Tablo’s latest over-the-air DVR does ATSC 3.0 — with a catch

Nuvyyo, the Canadian maker of the popular Tablo line of over-the-air (OTA) receivers, may not be physically present at CES 2022, but that hasn’t stopped it from debuting its latest product, the $300 Tablo ATSC 3.0 Quad HDMI, an OTA receiver and DVR that has not one but four ATSC 3.0 (NextGen TV)-compatible tuners, each of which can also be used to pull in older ATSC 1.0 broadcasts. You can pre-order the device now at TabloTV.com and it’s expected to begin shipping this spring.

But before you smash that pre-order button, the ATSC 3.0 Quad HDMI comes with a few caveats that make it different from previous Tablo tuners. The biggest change is that you won’t be able to use the new box to stream video to your other devices, whether you’re at home or on the road. Nuvyyo says that this has to do with a lack of support for Dolby’s AC-4 audio codec — the codec used by ATSC 3.0 broadcasts. So for now at least, think of the ATSC 3.0 Quad HDMI as an HDMI-only box that is meant to be used with a single TV.

Tablo ATSC 3.0 Quad HDMI OTA receiver/DVR.
Nuvyyo

Another catch is that automatic ad-skipping, which is a feature of ATSC 1.0 Tablo tuners, isn’t available for ATSC 3.0 broadcasts. It still works on ATSC 1.0 content.

The good news is that the ATSC 3.0 Quad HDMI is fully compatible with all of ATSC 3.0’s key features, like 4K resolution, high dynamic range video (HDR), and Dolby AC-4 (which is compatible with Dolby Atmos). At the moment, most ATSC 3.0 broadcasts are still in either 720p or 1080p HD, but eventually, the higher-quality formats will emerge and the new Tablo will be ready for them.

As with other Tablo units, if you want to use the ATSC 3.0 Quad HDMI as a DVR, you’ll need to buy your own external hard drive and connect it to the receiver via USB. One nice thing about using the receiver for ATSC 3.0 content is that it only takes 25% as much room on your hard drive as the older ATSC 1.0 recordings. That’s thanks to the higher efficiency of the HEVC video codec used by ATSC 3.0, which can encode the same video quality as the older MPEG-2 standard, with far less data.

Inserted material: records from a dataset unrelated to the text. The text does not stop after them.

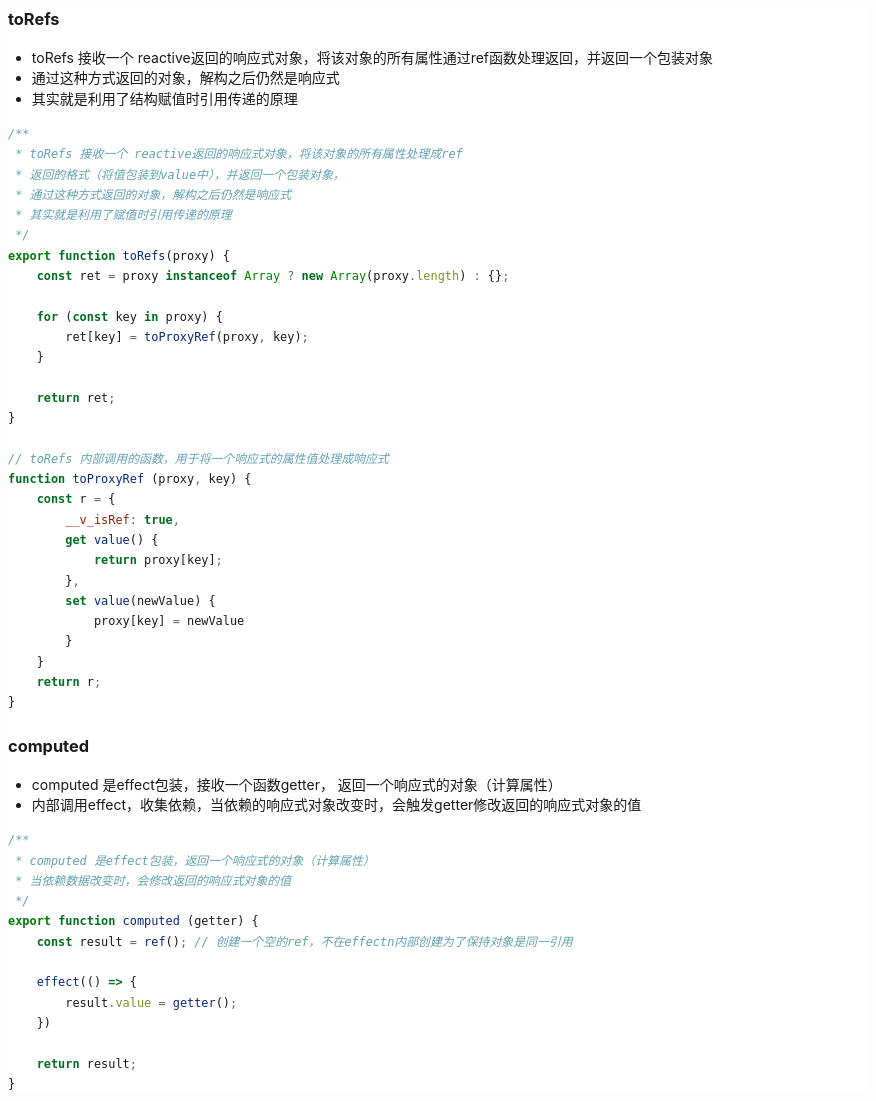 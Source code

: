 ### toRefs
- toRefs 接收一个 reactive返回的响应式对象，将该对象的所有属性通过ref函数处理返回，并返回一个包装对象
- 通过这种方式返回的对象，解构之后仍然是响应式
- 其实就是利用了结构赋值时引用传递的原理

```js
/**
 * toRefs 接收一个 reactive返回的响应式对象，将该对象的所有属性处理成ref
 * 返回的格式（将值包装到value中），并返回一个包装对象，
 * 通过这种方式返回的对象，解构之后仍然是响应式
 * 其实就是利用了赋值时引用传递的原理
 */ 
export function toRefs(proxy) {
    const ret = proxy instanceof Array ? new Array(proxy.length) : {};

    for (const key in proxy) {
        ret[key] = toProxyRef(proxy, key);
    }

    return ret;
}

// toRefs 内部调用的函数，用于将一个响应式的属性值处理成响应式
function toProxyRef (proxy, key) {
    const r = {
        __v_isRef: true,
        get value() {
            return proxy[key];
        },
        set value(newValue) {
            proxy[key] = newValue
        }
    }
    return r;
}
```

### computed

- computed 是effect包装，接收一个函数getter， 返回一个响应式的对象（计算属性）
- 内部调用effect，收集依赖，当依赖的响应式对象改变时，会触发getter修改返回的响应式对象的值

```js
/**
 * computed 是effect包装，返回一个响应式的对象（计算属性）
 * 当依赖数据改变时，会修改返回的响应式对象的值
 */
export function computed (getter) {
    const result = ref(); // 创建一个空的ref，不在effectn内部创建为了保持对象是同一引用

    effect(() => {
        result.value = getter();
    })

    return result;
}
```
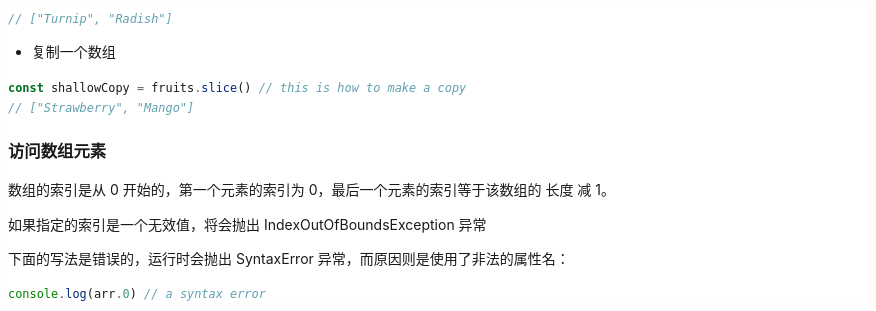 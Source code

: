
 ```ts
// ["Turnip", "Radish"]
```
- 复制一个数组
```ts
const shallowCopy = fruits.slice() // this is how to make a copy
// ["Strawberry", "Mango"]
```
### 访问数组元素

数组的索引是从 0 开始的，第一个元素的索引为 0，最后一个元素的索引等于该数组的 长度 减 1。

如果指定的索引是一个无效值，将会抛出 IndexOutOfBoundsException 异常

下面的写法是错误的，运行时会抛出 SyntaxError 异常，而原因则是使用了非法的属性名：

```ts
console.log(arr.0) // a syntax error
```
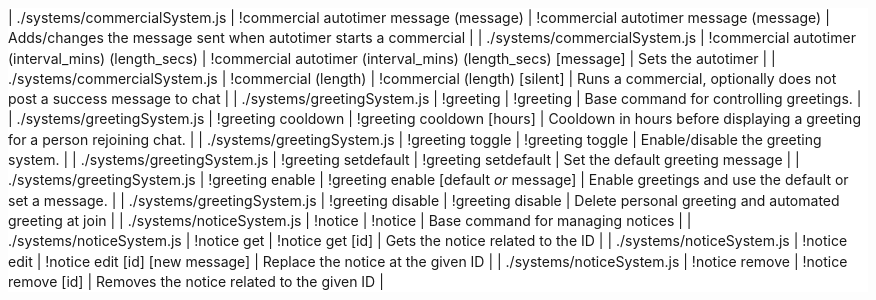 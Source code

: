 | ./systems/commercialSystem.js       | !commercial autotimer message (message)             | !commercial autotimer message (message)                                                                                                   | Adds/changes the message sent when autotimer starts a commercial                                                                                                                                         |
| ./systems/commercialSystem.js       | !commercial autotimer (interval_mins) (length_secs) | !commercial autotimer (interval_mins) (length_secs) [message]                                                                             | Sets the autotimer                                                                                                                                                                                       |
| ./systems/commercialSystem.js       | !commercial (length)                                | !commercial (length) [silent]                                                                                                             | Runs a commercial, optionally does not post a success message to chat                                                                                                                                    |
| ./systems/greetingSystem.js         | !greeting                                           | !greeting                                                                                                                                 | Base command for controlling greetings.                                                                                                                                                                  |
| ./systems/greetingSystem.js         | !greeting cooldown                                  | !greeting cooldown [hours]                                                                                                                | Cooldown in hours before displaying a greeting for a person rejoining chat.                                                                                                                              |
| ./systems/greetingSystem.js         | !greeting toggle                                    | !greeting toggle                                                                                                                          | Enable/disable the greeting system.                                                                                                                                                                      |
| ./systems/greetingSystem.js         | !greeting setdefault                                | !greeting setdefault                                                                                                                      | Set the default greeting message                                                                                                                                                                         |
| ./systems/greetingSystem.js         | !greeting enable                                    | !greeting enable [default _or_ message]                                                                                                     | Enable greetings and use the default or set a message.                                                                                                                                                   |
| ./systems/greetingSystem.js         | !greeting disable                                   | !greeting disable                                                                                                                         | Delete personal greeting and automated greeting at join                                                                                                                                                  |
| ./systems/noticeSystem.js           | !notice                                             | !notice                                                                                                                                   | Base command for managing notices                                                                                                                                                                        |
| ./systems/noticeSystem.js           | !notice get                                         | !notice get [id]                                                                                                                          | Gets the notice related to the ID                                                                                                                                                                        |
| ./systems/noticeSystem.js           | !notice edit                                        | !notice edit [id] [new message]                                                                                                           | Replace the notice at the given ID                                                                                                                                                                       |
| ./systems/noticeSystem.js           | !notice remove                                      | !notice remove [id]                                                                                                                       | Removes the notice related to the given ID                                                                                                                                                               |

The OTA receiver comes with complimentary 24 hours of TV Guide Data (traditional grid guide) and manual recording (one-time or recurring) of your favorite shows. If you want more, you can sign up for Nuvyyo’s Tablo TV Guide Data Service, which gives you episode and series synopses, cover art, and metadata for programs airing over the next two weeks. It also gives you one-touch series recording, advanced recording options, automatically extended time on live TV show recordings, and automatic avoidance of duplicate recordings. The TV Guide Data Service costs $5 per month or $50 per year. Unfortunately, Nuvyyo’s lifetime option of $180 does not exist for owners of the ATSC 3.0 Quad HDMI.